Several studies have shown that the stronger the dominance of commercial broadcast media over public service media, the less the amount of policy-relevant information in the media and the more focus on horse race journalism, personalities, and the pecadillos of politicians. Public service broadcasters are characterized by more policy-relevant information and more respect for journalistic norms and impartiality than the commercial media. However, the trend of deregulation has put the public service model under increased pressure from competition with commercial media.

The emergence of the internet and the social media has profoundly altered the conditions for political communication. The social media have given ordinary citizens easy access to voice their opinion and share information while bypassing the filters of the large news media. This is often seen as an advantage for democracy. The new possibilities for communication have fundamentally changed the way social movements and protest movements operate and organize. The internet and social media have provided powerful new tools for democracy movements in developing countries and emerging democracies, enabling them to bypass censorship, voice their opinions, and organize protests.

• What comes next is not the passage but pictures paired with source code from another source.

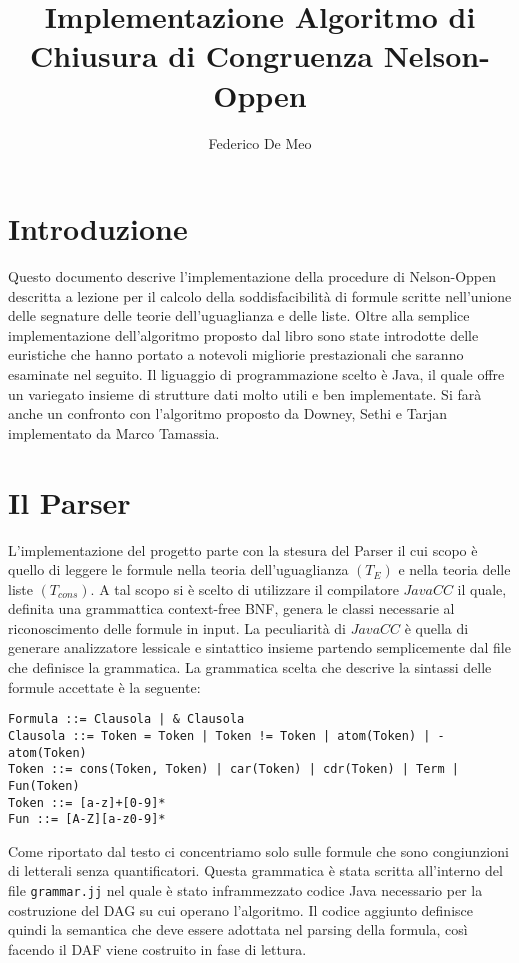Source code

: \documentclass[a4paper,11pt]{article}
\title{Implementazione Algoritmo di Chiusura di Congruenza Nelson-Oppen}
\author{Federico De Meo}
\begin{document}
\maketitle

\footnotesize
\section*{Introduzione}
Questo documento descrive l'implementazione della procedure di Nelson-Oppen descritta a lezione per il calcolo della soddisfacibilità di formule scritte nell'unione delle segnature delle teorie dell'uguaglianza e delle liste. Oltre alla semplice implementazione dell'algoritmo proposto dal libro sono state introdotte delle euristiche che hanno portato a notevoli migliorie prestazionali che saranno esaminate nel seguito.
Il liguaggio di programmazione scelto è Java, il quale offre un variegato insieme di strutture dati molto utili e ben implementate.
Si farà anche un confronto con l'algoritmo proposto da Downey, Sethi e Tarjan implementato da Marco Tamassia.

\section{Il Parser}
L'implementazione del progetto parte con la stesura del Parser il cui scopo è quello di leggere le formule nella teoria dell'uguaglianza $(T_E)$ e nella teoria delle liste $(T_{cons})$.
A tal scopo si è scelto di utilizzare il compilatore $JavaCC$ il quale, definita una grammattica context-free BNF, genera le classi necessarie al riconoscimento delle formule in input.
La peculiarità di $JavaCC$ è quella di generare analizzatore lessicale e sintattico insieme partendo semplicemente dal file che definisce la grammatica.
La grammatica scelta che descrive la sintassi delle formule accettate è la seguente:
\begin{lstlisting}
Formula ::= Clausola | & Clausola
Clausola ::= Token = Token | Token != Token | atom(Token) | -atom(Token)
Token ::= cons(Token, Token) | car(Token) | cdr(Token) | Term | Fun(Token)
Token ::= [a-z]+[0-9]*
Fun ::= [A-Z][a-z0-9]*
\end{lstlisting}
Come riportato dal testo ci concentriamo solo sulle formule che sono congiunzioni di letterali senza quantificatori.
Questa grammatica è stata scritta all'interno del file {\tt grammar.jj} nel quale è stato inframmezzato codice Java necessario per la costruzione del DAG su cui operano l'algoritmo.
Il codice aggiunto definisce quindi la semantica che deve essere adottata nel parsing della formula, così facendo il DAF viene costruito in fase di lettura.
\end{document}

A serious problem with the social media is that they have no truth filters. The established news media have to guard their reputation as trustworthy, while ordinary citizens may post unreliable information. In fact, studies show that false stories are going more viral than true stories.
The proliferation of false stories and conspiracy theories may undermine public trust in the political system and public officials.

Reliable information sources are essential for the democratic process. Less democratic governments rely heavily on censorship, propaganda, and misinformation in order to stay in power, while independent sources of information are able to undermine their legitimacy.